With this tribe, as with many others, the bodies of women were in great demand. Very often a man who was condemned to be killed and eaten could be visited by his relatives, always naked and painted black. There are records of cases where the relatives have volunteered to be killed and eaten in their stead, but it is probable that the bodies of these self-sacrificing individuals merely constituted an additional course when the time came.
A. P. Rice in The American Antiquarian, vol. xxxii, 1910.
Victoria Rapahango told us that in her youth she had known the last cannibals on the island. They were the terror of little children. Every Easter Islander knows that his ancestors were kai-tangata, ‘man-eaters.’ Some make jokes about it; others take offence at any allusion to this custom, which has become in their eyes barbarous and shameful. According to Father Roussel, cannibalism did not disappear from Easter Island until after the introduction of Christianity. Shortly before this, the natives are said to have eaten a number of men, including two Peruvian traders. Cannibal feasts were held in secluded spots, and women and children were rarely admitted. The natives told Father Zumbohm that the fingers and toes were the choicest morsels. The captives destined to be eaten were shut up in huts in front of the sanctuaries. There they were kept until the moment when they were sacrificed to the gods.
The Easter Islanders’ cannibalism was not exclusively a religious rite, or the expression of an urge to revenge; it was also induced by a simple liking for human flesh that could impel a man to kill for no other reason than his desire for fresh meat.
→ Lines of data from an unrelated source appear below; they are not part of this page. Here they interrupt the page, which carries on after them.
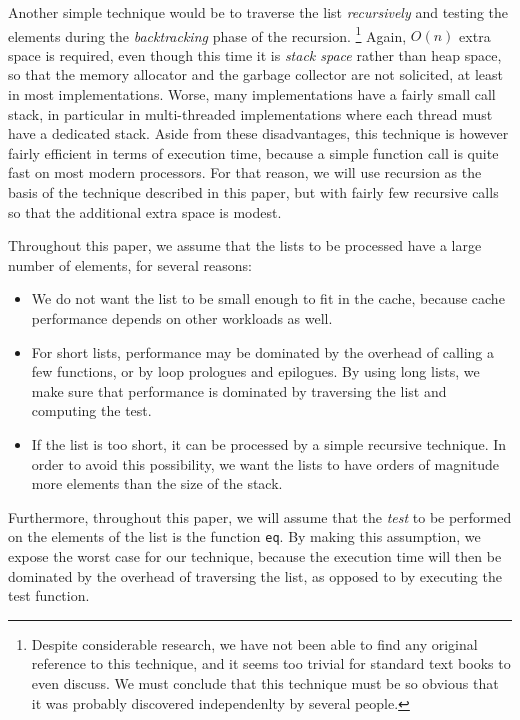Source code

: Another simple technique would be to traverse the list
\emph{recursively} and testing the elements during the
\emph{backtracking} phase of the recursion.%
\footnote{Despite considerable research, we have not been able to find
  any original reference to this technique, and it seems too trivial
  for standard text books to even discuss.  We must conclude that this
  technique must be so obvious that it was probably discovered
  independenlty by several people.}
Again, $O(n)$ extra space
is required, even though this time it is \emph{stack space} rather
than heap space, so that the memory allocator and the garbage
collector are not solicited, at least in most implementations.  Worse,
many implementations have a fairly small call stack, in particular in
multi-threaded implementations where each thread must have a dedicated
stack.  Aside from these disadvantages, this technique is however
fairly efficient in terms of execution time, because a simple function
call is quite fast on most modern processors.  For that reason, we
will use recursion as the basis of the technique described in this
paper, but with fairly few recursive calls so that the additional
extra space is modest.

Throughout this paper, we assume that the lists to be processed have a
large number of elements, for several reasons:

\begin{itemize}
\item We do not want the list to be small enough to fit in the cache,
  because cache performance depends on other workloads as well.
\item For short lists, performance may be dominated by the overhead of
  calling a few functions, or by loop prologues and epilogues.  By
  using long lists, we make sure that performance is dominated by
  traversing the list and computing the test.
\item If the list is too short, it can be processed by a simple
  recursive technique.  In order to avoid this possibility, we want
  the lists to have orders of magnitude more elements than the size of
  the stack.
\end{itemize}

Furthermore, throughout this paper, we will assume that the
\emph{test} to be performed on the elements of the list is the
function \texttt{eq}.  By making this assumption, we expose the worst
case for our technique, because the execution time will then be
dominated by the overhead of traversing the list, as opposed to by
executing the test function.

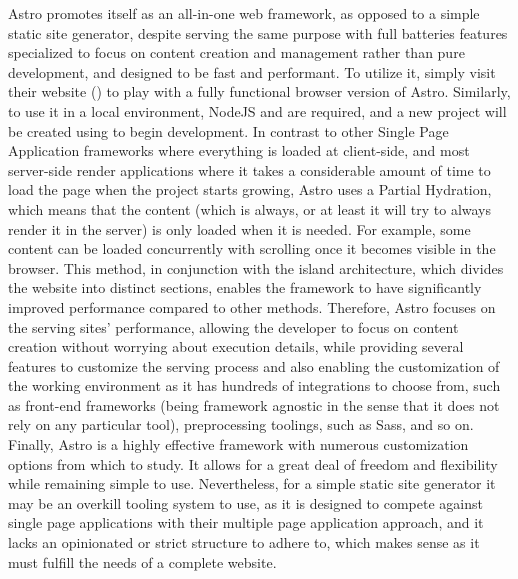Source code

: \markdownRendererDocumentBegin
{}\markdownRendererInterblockSeparator
{}Astro promotes itself as an all-in-one web framework, as opposed to a simple static site generator, despite serving the same purpose with full batteries features specialized to focus on content creation and management rather than pure development, and designed to be fast and performant.\markdownRendererInterblockSeparator
{}To utilize it, simply visit their website () to play with a fully functional browser version of Astro. Similarly, to use it in a local environment, NodeJS and  are required, and a new project will be created using  to begin development.\markdownRendererInterblockSeparator
{}In contrast to other Single Page Application frameworks where everything is loaded at client-side, and most server-side render applications where it takes a considerable amount of time to load the page when the project starts growing, Astro uses a Partial Hydration, which means that the content (which is always, or at least it will try to always render it in the server) is only loaded when it is needed. For example, some content can be loaded concurrently with scrolling once it becomes visible in the browser.\markdownRendererInterblockSeparator
{}This method, in conjunction with the island architecture, which divides the website into distinct sections, enables the framework to have significantly improved performance compared to other methods.\markdownRendererInterblockSeparator
{}Therefore, Astro focuses on the serving sites' performance, allowing the developer to focus on content creation without worrying about execution details, while providing several features to customize the serving process and also enabling the customization of the working environment as it has hundreds of integrations to choose from, such as front-end frameworks (being framework agnostic in the sense that it does not rely on any particular tool), preprocessing toolings, such as Sass, and so on.\markdownRendererInterblockSeparator
{}Finally, Astro is a highly effective framework with numerous customization options from which to study. It allows for a great deal of freedom and flexibility while remaining simple to use. Nevertheless, for a simple static site generator it may be an overkill tooling system to use, as it is designed to compete against single page applications with their multiple page application approach, and it lacks an opinionated or strict structure to adhere to, which makes sense as it must fulfill the needs of a complete website.\markdownRendererDocumentEnd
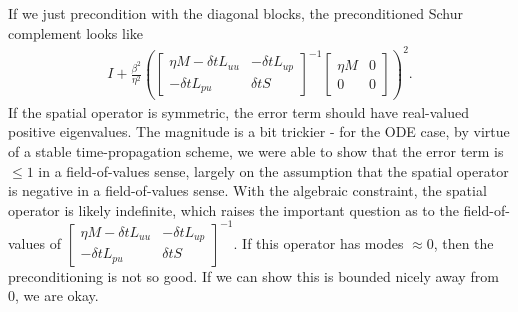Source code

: \documentclass[a4paper,10pt]{article}
\begin{document}
%
If we just precondition with the diagonal blocks, the preconditioned 
Schur complement looks like
%
\begin{align*}
I + \frac{\beta^2}{\eta^2} \left(\begin{bmatrix} \eta M - \delta tL_{uu} & -\delta tL_{up} \\
		-\delta tL_{pu} & \delta tS \end{bmatrix}^{-1}
	\begin{bmatrix} \eta M & 0 \\ 0 & 0 \end{bmatrix} \right)^2.
\end{align*}
%
If the spatial operator is symmetric, the error term should have real-valued
positive eigenvalues. The magnitude is a bit trickier - for the ODE case,
by virtue of a stable time-propagation scheme, we were able to show that
the error term is $\leq 1$ in a field-of-values sense, largely on the
assumption that the spatial operator is negative in a field-of-values
sense. With the algebraic constraint, the spatial operator is likely
indefinite, which raises the important question as to the field-of-values
of $\begin{bmatrix} \eta M - \delta tL_{uu} & -\delta tL_{up} \\
-\delta tL_{pu} & \delta tS \end{bmatrix}^{-1}$. If this operator
has modes $\approx 0$, then the preconditioning is not so good. If we
can show this is bounded nicely away from 0, we are okay.
\end{document}
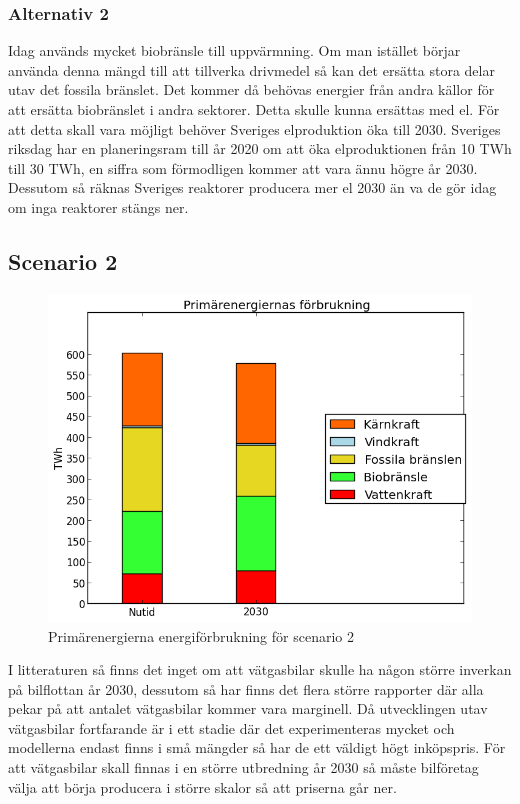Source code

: \documentclass[a4paper,11pt,fleqn, titlepage]{article}
\begin{document}
\subsubsection{Alternativ 2}

Idag används mycket biobränsle till uppvärmning. Om man istället börjar använda denna mängd till att tillverka drivmedel så kan det ersätta stora delar utav det fossila bränslet. Det kommer då behövas energier från andra källor för att ersätta biobränslet i andra sektorer. Detta skulle kunna ersättas med el. För att detta skall vara möjligt behöver Sveriges elproduktion öka till 2030. Sveriges riksdag har en planeringsram till år 2020 om att öka elproduktionen från 10 TWh till 30 TWh, en siffra som förmodligen kommer att vara ännu högre år 2030. Dessutom så räknas Sveriges reaktorer producera mer el 2030 än va de gör idag om inga reaktorer stängs ner.


\subsection{Scenario 2}
\begin{figure}[h!]
       \centering
       \includegraphics[scale=0.7]{scen2energidiagram.png}
       \caption{Primärenergierna energiförbrukning för scenario 2}
       \label{fig:scen2energydiagram}
\end{figure}
I litteraturen så finns det inget om att vätgasbilar skulle ha någon större inverkan på bilflottan år 2030, dessutom så har finns det flera större rapporter där alla pekar på att antalet vätgasbilar kommer vara marginell.
Då utvecklingen utav vätgasbilar fortfarande är i ett stadie där det experimenteras mycket och modellerna endast finns i små mängder så har de ett väldigt högt inköpspris. För att vätgasbilar skall finnas i en större utbredning år 2030 så måste bilföretag välja att börja producera i större skalor så att priserna går ner.
\end{document}
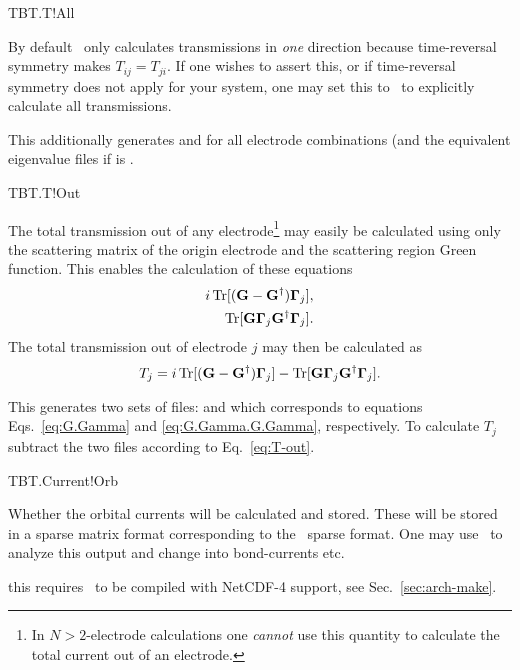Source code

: \begin{fdflogicalF}{TBT.T!All}

  By default \tbtrans\ only calculates transmissions in \emph{one}
  direction because time-reversal symmetry makes $T_{ij}=T_{ji}$. If
  one wishes to assert this, or if time-reversal symmetry does not
  apply for your system, one may set this to \fdftrue\ to explicitly
  calculate all transmissions.

  This additionally generates  and
   for all electrode combinations (and the
  equivalent eigenvalue files if  is \fdftrue.

\end{fdflogicalF}

\begin{fdflogicalF}{TBT.T!Out}
  
  The total transmission out of any electrode\footnote{In
      $N>2$-electrode calculations one \emph{cannot} use this quantity
      to calculate the total current out of an electrode.} may easily
  be calculated using only the scattering matrix of the origin
  electrode and the scattering region Green function.
  This enables the calculation of these equations
  \begin{align}
    i\operatorname{Tr}[(\mathbf G - \mathbf G^\dagger)\boldsymbol \Gamma_j],
    \label{eq:G.Gamma}
    \\
    \operatorname{Tr}[\mathbf G \boldsymbol \Gamma_j \mathbf G^\dagger\boldsymbol
    \Gamma_j].
    \label{eq:G.Gamma.G.Gamma}
  \end{align}
  The total transmission out of electrode $j$ may then be calculated
  as
  \begin{equation}
    \label{eq:T-out}
    T_j = i\operatorname{Tr}[(\mathbf G - \mathbf G^\dagger)\boldsymbol \Gamma_j] 
    -
    \operatorname{Tr}[\mathbf G \boldsymbol \Gamma_j \mathbf G^\dagger\boldsymbol \Gamma_j].
  \end{equation}

  This generates two sets of files:  and
   which corresponds to equations
  Eqs.~\eqref{eq:G.Gamma} and \eqref{eq:G.Gamma.G.Gamma},
  respectively. To calculate $T_j$ subtract the two files
  according to Eq.~\eqref{eq:T-out}.
  
\end{fdflogicalF}

\begin{fdflogicalF}{TBT.Current!Orb}

  Whether the orbital currents will be calculated and stored.  These
  will be stored in a sparse matrix format corresponding to the
  \siesta\ sparse format.
  One may use \sisl\ to analyze this output and change into
  bond-currents etc.

  \note this requires \tbtrans\ to be compiled with NetCDF-4 support,
  see Sec.~\ref{sec:arch-make}.
  
\end{fdflogicalF}

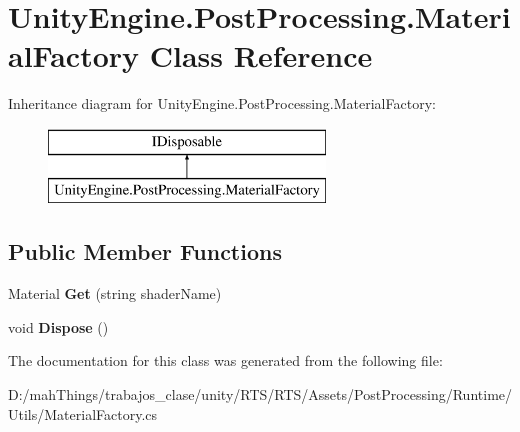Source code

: \hypertarget{class_unity_engine_1_1_post_processing_1_1_material_factory}{}\section{Unity\+Engine.\+Post\+Processing.\+Material\+Factory Class Reference}
\label{class_unity_engine_1_1_post_processing_1_1_material_factory}
Inheritance diagram for Unity\+Engine.\+Post\+Processing.\+Material\+Factory\+:\begin{figure}[H]
\begin{center}
\leavevmode
\includegraphics[height=2.000000cm]{class_unity_engine_1_1_post_processing_1_1_material_factory}
\end{center}
\end{figure}
\subsection*{Public Member Functions}
\begin{DoxyCompactItemize}
\item 
\mbox{\label{class_unity_engine_1_1_post_processing_1_1_material_factory_a0805118c985df795d8b2941f30e3845d}} 
Material {\bfseries Get} (string shader\+Name)
\item 
\mbox{\label{class_unity_engine_1_1_post_processing_1_1_material_factory_a5fe3244955fe950b377611e57b2f10ae}} 
void {\bfseries Dispose} ()
\end{DoxyCompactItemize}


The documentation for this class was generated from the following file\+:\begin{DoxyCompactItemize}
\item 
D\+:/mah\+Things/trabajos\+\_\+clase/unity/\+R\+T\+S/\+R\+T\+S/\+Assets/\+Post\+Processing/\+Runtime/\+Utils/Material\+Factory.\+cs\end{DoxyCompactItemize}
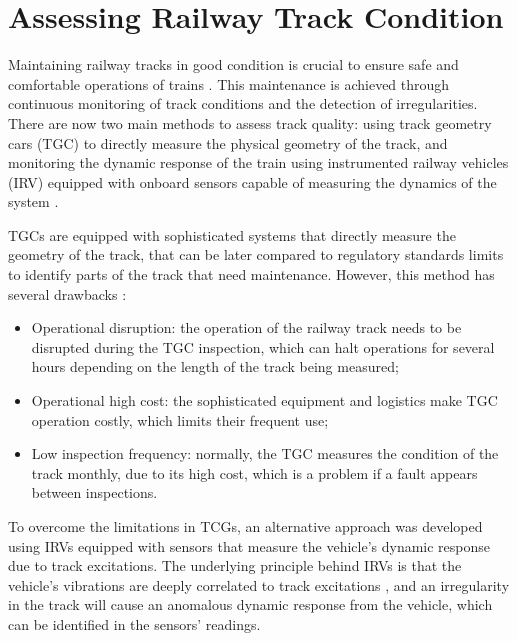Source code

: \section{Assessing Railway Track Condition} \label{sec-assessing-railway-track}

Maintaining railway tracks in good condition is crucial to ensure safe and comfortable operations of trains \cite{Tsunashima-2019,GHIASI2025109516}. This maintenance is achieved through continuous monitoring of track conditions and the detection of irregularities. There are now two main methods to assess track quality: using track geometry cars (TGC) to directly measure the physical geometry of the track, and monitoring the dynamic response of the train using instrumented railway vehicles (IRV) equipped with onboard sensors capable of measuring the dynamics of the system \cite{PIRES2024107191}.

TGCs are equipped with sophisticated systems that directly measure the geometry of the track, that can be later compared to regulatory standards limits to identify parts of the track that need maintenance. However, this method has several drawbacks \cite{PIRES2024107191,GHIASI2025109516,Hironori_ONO202322-00239}:
\begin{itemize}
    \item Operational disruption: the operation of the railway track needs to be disrupted during the TGC inspection, which can halt operations for several hours depending on the length of the track being measured;
    \item Operational high cost: the sophisticated equipment and logistics make TGC operation costly, which limits their frequent use;
    \item Low inspection frequency: normally, the TGC measures the condition of the track monthly, due to its high cost, which is a problem if a fault appears between inspections.
\end{itemize}

To overcome the limitations in TCGs, an alternative approach was developed using IRVs equipped with sensors that measure the vehicle's dynamic response due to track excitations. The underlying principle behind IRVs is that the vehicle's vibrations are deeply correlated to track excitations \cite{PIRES2024107191,Tsunashima-2019}, and an irregularity in the track will cause an anomalous dynamic response from the vehicle, which can be identified in the sensors' readings. 

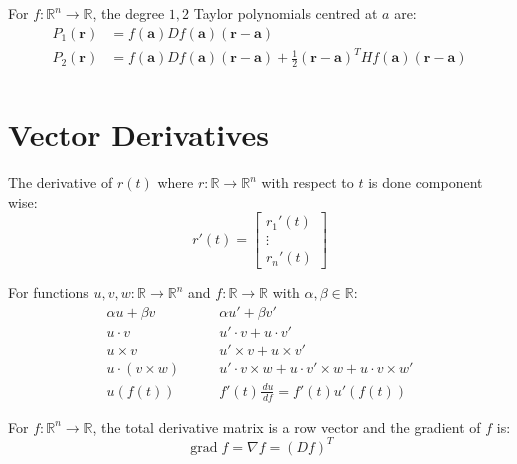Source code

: \documentclass[a4paper, 11pt]{article}
\newcommand{\RR}{\mathbb{R}}
\def\dd#1#2{\frac{\,d#1}{\,d#2}}
\newenvironment{definition}[1][Definition.]{\begin{trivlist}
\item[\hskip \labelsep {\bfseries #1}]}{\end{trivlist}}
\newenvironment{example}[1][Example.]{\begin{trivlist}
\item[\hskip \labelsep {\bfseries #1}]}{\end{trivlist}}
\begin{document}
\begin{multicols}{2}
	\begin{definition}
		For $f:\RR^n\to\RR$, the degree $1,2$ Taylor polynomials centred at $a$ are:
		\begin{align*}
			P_1(\mathbf r) & = f(\mathbf a) Df(\mathbf a)(\mathbf r-\mathbf a)                                                                      \\
			P_2(\mathbf r) & = f(\mathbf a) Df(\mathbf a)(\mathbf r-\mathbf a) + \frac 12(\mathbf r-\mathbf a)^T Hf(\mathbf a)(\mathbf r-\mathbf a) \\
		\end{align*}
	\end{definition}


	\section*{Vector Derivatives}
	\begin{definition}
		The derivative of $r(t)$ where $r:\RR\to\RR^n$ with respect to $t$ is done component wise:
		$$r'(t)=\begin{bmatrix}
				r_1'(t) \\
				\vdots  \\
				r_n'(t)
			\end{bmatrix}$$
	\end{definition}


	\begin{example}
		For functions $u,v,w: \RR\to\RR^n$ and $f:\RR\to\RR$ with $\alpha,\beta\in\RR$:
		\begin{align*}
			\alpha u + \beta v & \qquad \alpha u' + \beta v'                                       \\
			u\cdot v           & \qquad u'\cdot v + u\cdot v'                                      \\
			u\times v          & \qquad u'\times v + u\times v'                                    \\
			u\cdot(v\times w)  & \qquad u'\cdot v\times w   +u\cdot v'\times w + u\cdot v\times w' \\
			u(f(t))            & \qquad f'(t)\dd uf = f'(t)u'(f(t))
		\end{align*}
	\end{example}

	For $f:\RR^n\to\RR$, the total derivative matrix is a row vector and the gradient of $f$ is:
	$$\operatorname{grad} f= \nabla f= (Df)^T$$



\end{multicols}
\end{document}
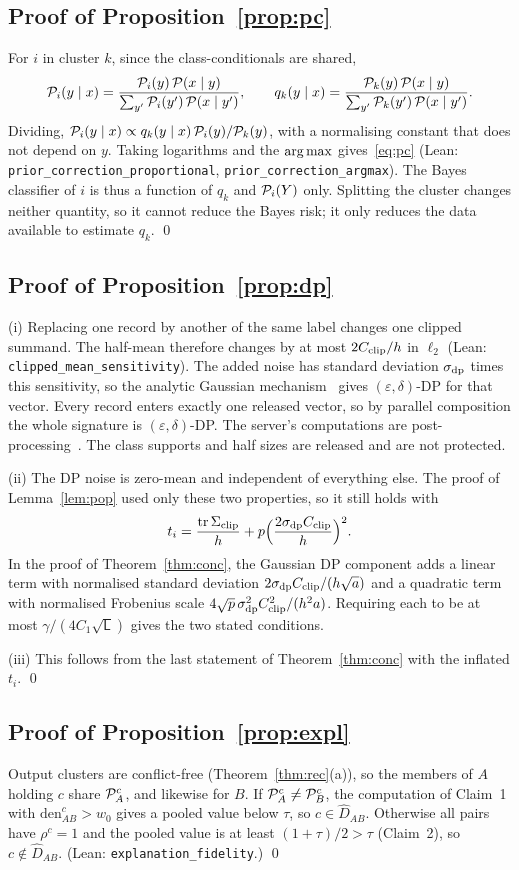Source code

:\subsection{Proof of Proposition~\ref{prop:pc}}
For $i$ in cluster $k$, since the class-conditionals are shared,
\[
\cP_i(y\mid x)=\frac{\cP_i(y)\,\cP(x\mid y)}{\sum_{y'}\cP_i(y')\,\cP(x\mid y')},
\qquad
q_k(y\mid x)=\frac{\cP_k(y)\,\cP(x\mid y)}{\sum_{y'}\cP_k(y')\,\cP(x\mid y')}.
\]
Dividing, $\cP_i(y\mid x)\propto q_k(y\mid x)\,\cP_i(y)/\cP_k(y)$, with a normalising constant that does not depend on $y$. Taking logarithms and the $\argmax$ gives~\eqref{eq:pc} (Lean: \texttt{prior\_correction\_proportional}, \texttt{prior\_correction\_argmax}). The Bayes classifier of $i$ is thus a function of $q_k$ and $\cP_i(Y)$ only. Splitting the cluster changes neither quantity, so it cannot reduce the Bayes risk; it only reduces the data available to estimate $q_k$. \qed

\subsection{Proof of Proposition~\ref{prop:dp}}
(i) Replacing one record by another of the same label changes one clipped summand. The half-mean therefore changes by at most $2C_{\rm clip}/h$ in $\ell_2$ (Lean: \texttt{clipped\_mean\_sensitivity}). The added noise has standard deviation $\sigma_{\rm dp}$ times this sensitivity, so the analytic Gaussian mechanism~\citep{balle2018analytic} gives $(\varepsilon,\delta)$-DP for that vector. Every record enters exactly one released vector, so by parallel composition the whole signature is $(\varepsilon,\delta)$-DP. The server's computations are post-processing~\citep{dwork2014dp}. The class supports and half sizes are released and are not protected.

(ii) The DP noise is zero-mean and independent of everything else. The proof of Lemma~\ref{lem:pop} used only these two properties, so it still holds with
\[
t_i=\frac{\tr\Sigma_{\rm clip}}{h}+p\Big(\frac{2\sigma_{\rm dp}C_{\rm clip}}{h}\Big)^2.
\]
In the proof of Theorem~\ref{thm:conc}, the Gaussian DP component adds a linear term with normalised standard deviation $2\sigma_{\rm dp}C_{\rm clip}/(h\sqrt a)$ and a quadratic term with normalised Frobenius scale $4\sqrt p\,\sigma^2_{\rm dp}C^2_{\rm clip}/(h^2a)$. Requiring each to be at most $\gamma/(4C_1\sqrt{\mathsf L})$ gives the two stated conditions.

(iii) This follows from the last statement of Theorem~\ref{thm:conc} with the inflated $t_i$. \qed

\subsection{Proof of Proposition~\ref{prop:expl}}
Output clusters are conflict-free (Theorem~\ref{thm:rec}(a)), so the members of $A$ holding $c$ share $\cP_A^c$, and likewise for $B$. If $\cP_A^c\neq\cP_B^c$, the computation of Claim~1 with $\mathrm{den}^c_{AB}>w_0$ gives a pooled value below $\tau$, so $c\in\hat D_{AB}$. Otherwise all pairs have $\rho^c=1$ and the pooled value is at least $(1+\tau)/2>\tau$ (Claim~2), so $c\notin\hat D_{AB}$. (Lean: \texttt{explanation\_fidelity}.) \qed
Women and children were the principal victims of these inveterate cannibals.
Alfred Métraux, Easter Island, André Deutsch, 1957.
About 8 o’clock, it being very dark, a canoe was heard paddling towards the ship. There were two [Hawaiian] persons in the canoe, and when they came on board they threw themselves at our feet, and appeared exceedingly frightened. After lamenting with abundance of tears and loss of ‘Orono’ – as the natives called Captain Cook – one of them told us that he had brought us a part of the body.
He then presented to us a small bundle wrapped up in cloth, which he had brought under his arm. It is impossible to describe the horror which seized us on finding it a piece of human flesh about 9 or 10 pounds’ weight. This, he said, was all that remained of the body of ‘Orono’; the rest was cut to pieces, and burnt; but the head and all the bones, except what belonged to the trunk, were in the possession of Terreeoboo. What we were looking at had been allotted to Kaoo, the chief of the priests, to be made use of in some religious ceremony. He said he had brought it as a proof on his innocence, and his attachment to us.
Captain King reporting the death of Captain Cook in Hawaii in 1779.